A common type of analysis of text data is to look at the frequency with which different words appear in the text. In this worksheet we will look at applying word frequency analysis to novel full-texts.
To begin, we will focus on Pride and Prejudice by Jane Austen. For this novel, the file fulltext.txt contains an annotated version of the original text of the novel as provided on Project Gutenberg.
# import the Python packages that we will need to use later on
import re
from collections import Counter
import matplotlib.pyplot as plt
# the relevant files for this novel are stored in the directory below
from pathlib import Path
dir_pride = Path("data") / "pride_prejudice"
Before applying word frequency analysis, we need to perform a number of preparation steps to the full-text.
Firstly, read the entire novel into a single string. Print the length of this string.

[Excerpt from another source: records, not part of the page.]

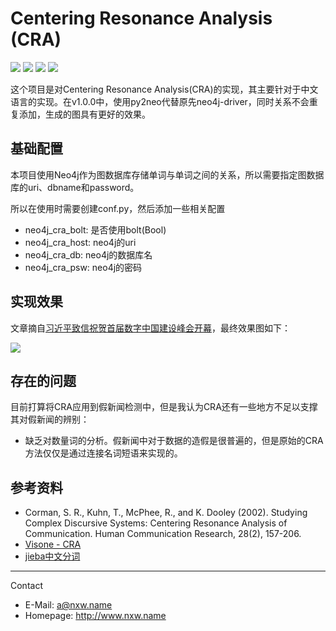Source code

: # Centering Resonance Analysis (CRA)

![](https://img.shields.io/appveyor/ci/gruntjs/grunt.svg) ![](https://img.shields.io/badge/version-v1.0.1-brightgreen.svg) ![](https://img.shields.io/badge/neo4j-v3.3.5-blue.svg) ![](https://img.shields.io/badge/python-v3.6-blue.svg)

这个项目是对Centering Resonance Analysis(CRA)的实现，其主要针对于中文语言的实现。在v1.0.0中，使用py2neo代替原先neo4j-driver，同时关系不会重复添加，生成的图具有更好的效果。

## 基础配置

本项目使用Neo4j作为图数据库存储单词与单词之间的关系，所以需要指定图数据库的uri、dbname和password。

所以在使用时需要创建conf.py，然后添加一些相关配置

- neo4j_cra_bolt: 是否使用bolt(Bool)
- neo4j_cra_host: neo4j的uri
- neo4j_cra_db: neo4j的数据库名
- neo4j_cra_psw: neo4j的密码

## 实现效果

文章摘自[习近平致信祝贺首届数字中国建设峰会开幕](http://www.xinhuanet.com/2018-04/22/c_1122722221.htm)，最终效果图如下：

![](http://res.niuxuewei.com/graph1.svg)

## 存在的问题

目前打算将CRA应用到假新闻检测中，但是我认为CRA还有一些地方不足以支撑其对假新闻的辨别：

- 缺乏对数量词的分析。假新闻中对于数据的造假是很普遍的，但是原始的CRA方法仅仅是通过连接名词短语来实现的。

## 参考资料

- Corman, S. R., Kuhn, T., McPhee, R., and K. Dooley (2002). Studying Complex Discursive Systems: Centering Resonance Analysis of Communication. Human Communication Research, 28(2), 157-206.
- [Visone - CRA](http://visone.info/wiki/index.php/CRA)
- [jieba中文分词](https://github.com/fxsjy/jieba)

---

Contact

- E-Mail: a@nxw.name
- Homepage: http://www.nxw.name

# specify the path of the file
novel_fulltext_path = dir_pride / "fulltext.txt"
# load the file
lines = []
with open(novel_fulltext_path, "r", encoding="utf-8") as fin:
# read in the entire novel
fulltext = fin.read()
print("Novel full-text has length %d characters" % len(fulltext))
Next, convert the text that you have loaded into all lowercase.
fulltext = fulltext.lower()
Using the text prepared from Task 1, we now can start to identify the words in the novel's text.
Firstly, split the text into a list of all words appearing in the text. We can define a word as a substring that is separated by whitespace characters (e.g. spaces, tabs etc) and/or punctation symbols.
(Hint: We can do this a number of different ways, including by using regular expressions)
# split based on whitespace characters and punctuation
pattern = re.compile("\W+")
all_words = pattern.split(fulltext)
Next, filter out any words from the list which contain less than 2 characters (symbols). Report the number of filtered words and the number of remaining words.
keep_words = []
for word in all_words:
if len(word) >= 2:
keep_words.append(word)
num_filtered = len(all_words) - len(keep_words)
print("Filtered %d words - Kept %d words" % (num_filtered, len(keep_words)))
Report the number of unique words that appear in the list of remaining words.
# use a set to find the number of unique values in a list
unique_words = set(keep_words)
print("Novel full-text has %d remaining unique words" % len(unique_words))
Using the remaining words from Task 2, count the number of times that each word appears in the list (i.e., the word frequencies).
Display the top-20 most common words.
(Hint: a Python Counter might be useful here)
# turn the list of filtered words into a counter
word_freqs = Counter(keep_words)
# print the top 20
print("Top-20 most common words in the novel are:")
for word, count in word_freqs.most_common(20):
print("%d \t %s" % (count, word))
Many of the words we see above are common stop-words which frequently appear in the English language and might not convey much information about the novel itself. An example set of stop-words is given below.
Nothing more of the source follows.